By Scott Sullivan
Saugatuck Middle-High School industrial education teacher Vince Heyser is one of three area instructors named finalists for a Lake-shore Advantage Visionary Award.
Lakeshore, a local nonprofit economic development organization, recog- nizes an outstanding K-12 teacher each year for leading in career exploration with students.
“Early career education is critical to bridging the talent gap our employers face,” LA president Jennifer Owens said. “We believe that sharing these successful initiatives will inspire others in education and industry to create additional connections between in-demand career opportunities and our future workforce.”
“Vince Heyser,” said SPS Superintendent Tim Travis, “is a rare educator who is loved and appreciated locally for his passion for industrial arts, the trades and for kids.
“The (LA) award is a perfect vehicle for spreading Vince’s impact in preparing students for in-demand careers and to become well-rounded adults,” Travis said.
Heyser joined Otsego Middle School teacher Dave McCallum and Allegan County Area Technical & Education Center welding instructor Rich Currie as finalists for the honor.
The winner, chosen via an online voting process open to LA investors only, will be honored at the organization’s annual meeting Jan. 18. He will receive $1,000 to fund additional in-demand career education programs for his school and a $500 Visa Gift Card, both sponsored by 5/3 Bank.
Heyser started at Saugatuck schools teaching furniture building and cabinetry. He has since diversified the program to teach more job skills and reach more career paths.
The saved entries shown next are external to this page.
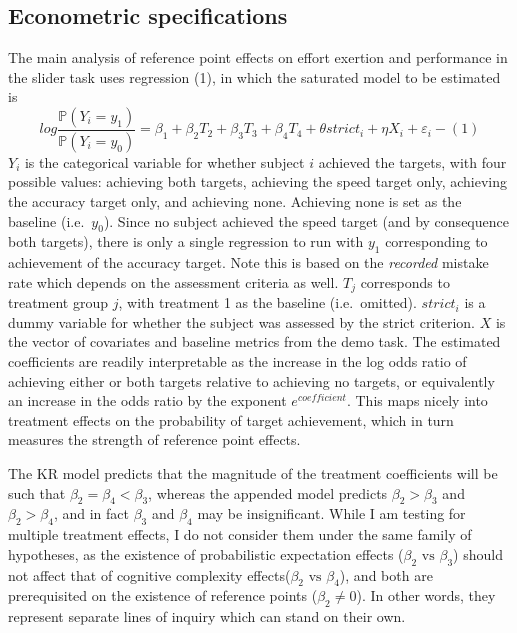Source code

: \documentclass[
  12,
  letterpaper,
  DIV=11,
  numbers=noendperiod]{scrartcl}
\begin{document}
\subsection{Econometric
specifications}\label{econometric-specifications}

The main analysis of reference point effects on effort exertion and
performance in the slider task uses regression (1), in which the
saturated model to be estimated is \[
log \frac {\mathbb{P}(Y_i = y_1)}{\mathbb{P}(Y_i = y_0)} = \beta_{1} + \beta_2 T_2 +\beta_3 T_3 +\beta_4 T_4 + \theta strict_i + \eta X_i + \varepsilon_i -(1)
\] \(Y_i\) is the categorical variable for whether subject \(i\)
achieved the targets, with four possible values: achieving both targets,
achieving the speed target only, achieving the accuracy target only, and
achieving none. Achieving none is set as the baseline (i.e.~\(y_0\)).
Since no subject achieved the speed target (and by consequence both
targets), there is only a single regression to run with \(y_1\)
corresponding to achievement of the accuracy target. Note this is based
on the \emph{recorded} mistake rate which depends on the assessment
criteria as well. \(T_j\) corresponds to treatment group \(j\), with
treatment 1 as the baseline (i.e.~omitted). \(strict_i\) is a dummy
variable for whether the subject was assessed by the strict criterion.
\(X\) is the vector of covariates and baseline metrics from the demo
task. The estimated coefficients are readily interpretable as the
increase in the log odds ratio of achieving either or both targets
relative to achieving no targets, or equivalently an increase in the
odds ratio by the exponent \(e^{coefficient}\). This maps nicely into
treatment effects on the probability of target achievement, which in
turn measures the strength of reference point effects.

The KR model predicts that the magnitude of the treatment coefficients
will be such that \(\beta_2 = \beta_4 < \beta_3\), whereas the appended
model predicts \(\beta_2 > \beta_3\) and \(\beta_2 > \beta_4\), and in
fact \(\beta_3\) and \(\beta_4\) may be insignificant. While I am
testing for multiple treatment effects, I do not consider them under the
same family of hypotheses, as the existence of probabilistic expectation
effects (\(\beta_2 \text{ vs } \beta_3\)) should not affect that of
cognitive complexity effects(\(\beta_2 \text{ vs } \beta_4\)), and both
are prerequisited on the existence of reference points
(\(\beta_2 \neq 0\)). In other words, they represent separate lines of
inquiry which can stand on their own.
\end{document}

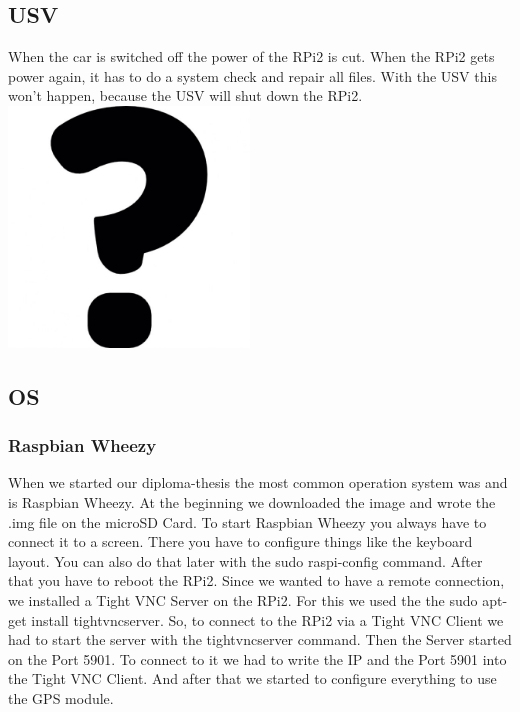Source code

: \subsection{USV}
When the car is switched off the power of the RPi2 is cut. When the RPi2 gets power again, it has to do a system check and repair all files. With the USV this won’t happen, because the USV will shut down the RPi2.\newline
\includegraphics[width=0.48\textwidth]{bilder/USV}
\newpage
\subsection{OS}
\subsubsection{Raspbian Wheezy}
When we started our diploma-thesis the most common operation system was and is Raspbian Wheezy. At the beginning we downloaded the image and wrote the .img file on the microSD Card. To start Raspbian Wheezy you always have to connect it to a screen. There you have to configure things like the keyboard layout. You can also do that later with the sudo raspi-config command. After that you have to reboot the RPi2.
Since we wanted to have a remote connection, we installed a Tight VNC Server on the RPi2. For this we used the the sudo apt-get install tightvncserver. So, to connect to the RPi2 via a Tight VNC Client we had to start the server with the tightvncserver command. Then the Server started on the Port 5901. To connect to it we had to write the IP and the Port 5901 into the Tight VNC Client. And after that we started to configure everything to use the GPS module.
He also connects his students to community projects using the skills they are learning, such as public signage, art, philanthropy and more.
Starting with furniture building, wrote Heyser in his award application, “it became evident that if we were to diversify we could teach more job skills and reach more career paths.
“In time I was able to add the courses of small engine technology, residential construction, computer aided machining, welding and fabricating, and a home improvement course (plumbing, residential electrical, flooring, drywall, etc.),” he continued.
“My students have been active in the community in many ways including building the Mt. Baldhead star, Oval Beach sign, steel framework for the Douglas Root Beer Barrel, repairing lawn mowers, building toys for tots, exhibits for the historical society and a local children’s museum, sheds for the Outdoor Discovery Center, and countless other projects for people in the area communities. We also build and repair endless items for the school itself.
“All these tasks have helped students gain real-world experiences dealing with people and mimicking what workers do in the many related in-demand careers. Another highlight was when my students and I hosted a festival where my students taught their skills to other people in the communities.
Heyser started an after-school robotics team to help bridge even more careers to the program. “My students learn more skills,” he said, “because we do not use a pre-made robot kit or outsource parts.
“This program exposes students to in-demand careers such as CNC machining, aluminum TIG welding, 3D printing, electronics, engineering and computer programming.
“Funding these experiences for my students has been a never ending challenge,” wrote Heyser. “I have worked diligently to try and raise funds through grants, sponsorships, raffles, auctions and donations.
“I have advocated for my students to secure bond-related funds to update old and irrelevant equipment to modern equipment used in industry. These updated machines give my students a competitive edge in the workforce and higher education.
“I will never master this complex profession,” Heyser said of teaching. “My program evolves with industry and I continually study what is current so we can be up to date as much as possible.
“My students and I visit area factories and manufacturing facilities. These experiences motivate them and give them direct feedback from people working in the industry.
“Saugatuck industrial education helps keep kids focused, inspired, and reaching for success in the skilled trades,” Heyser’s application said.